▸ **Supplied information**:

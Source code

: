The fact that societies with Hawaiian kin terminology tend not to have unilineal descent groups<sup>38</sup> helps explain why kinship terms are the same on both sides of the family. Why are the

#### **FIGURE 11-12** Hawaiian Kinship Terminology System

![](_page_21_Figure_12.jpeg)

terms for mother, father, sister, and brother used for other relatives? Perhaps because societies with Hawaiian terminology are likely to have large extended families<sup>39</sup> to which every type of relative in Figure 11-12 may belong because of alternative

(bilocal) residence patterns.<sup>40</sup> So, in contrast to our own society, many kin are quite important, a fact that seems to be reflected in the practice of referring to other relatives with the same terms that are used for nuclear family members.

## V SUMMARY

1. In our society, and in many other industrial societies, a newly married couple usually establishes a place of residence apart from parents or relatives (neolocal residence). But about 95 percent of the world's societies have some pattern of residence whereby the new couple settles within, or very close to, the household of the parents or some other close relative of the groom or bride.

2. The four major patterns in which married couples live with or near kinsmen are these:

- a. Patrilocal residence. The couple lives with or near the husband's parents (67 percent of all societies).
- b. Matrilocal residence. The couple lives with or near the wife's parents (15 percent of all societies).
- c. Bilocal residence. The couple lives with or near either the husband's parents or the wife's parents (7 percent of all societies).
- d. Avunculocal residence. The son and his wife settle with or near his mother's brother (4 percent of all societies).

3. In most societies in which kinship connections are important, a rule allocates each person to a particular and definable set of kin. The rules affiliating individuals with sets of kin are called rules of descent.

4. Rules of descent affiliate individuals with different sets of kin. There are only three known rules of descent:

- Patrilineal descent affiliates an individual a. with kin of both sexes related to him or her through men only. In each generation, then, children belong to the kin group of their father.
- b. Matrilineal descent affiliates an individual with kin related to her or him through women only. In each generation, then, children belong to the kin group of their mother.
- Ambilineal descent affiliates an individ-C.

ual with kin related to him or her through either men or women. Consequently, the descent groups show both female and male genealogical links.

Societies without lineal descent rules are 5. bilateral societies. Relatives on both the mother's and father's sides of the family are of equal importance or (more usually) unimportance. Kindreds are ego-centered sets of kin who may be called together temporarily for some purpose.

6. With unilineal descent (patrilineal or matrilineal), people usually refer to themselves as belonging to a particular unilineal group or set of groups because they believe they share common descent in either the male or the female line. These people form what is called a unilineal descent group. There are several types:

▸ **Exercise**: Looking at the data above, return every line from the one with "ual with kin related to him" down to the one with "Societies without lineal", exactly and inclusively.

▸ **Exercise answer**:
ual with kin related to him or her through either men or women. Consequently, the descent groups show both female and male genealogical links.

Societies without lineal descent rules are 5. bilateral societies. Relatives on both the mother's and father's sides of the family are of equal importance or (more usually) unimportance. Kindreds are ego-centered sets of kin who may be called together temporarily for some purpose.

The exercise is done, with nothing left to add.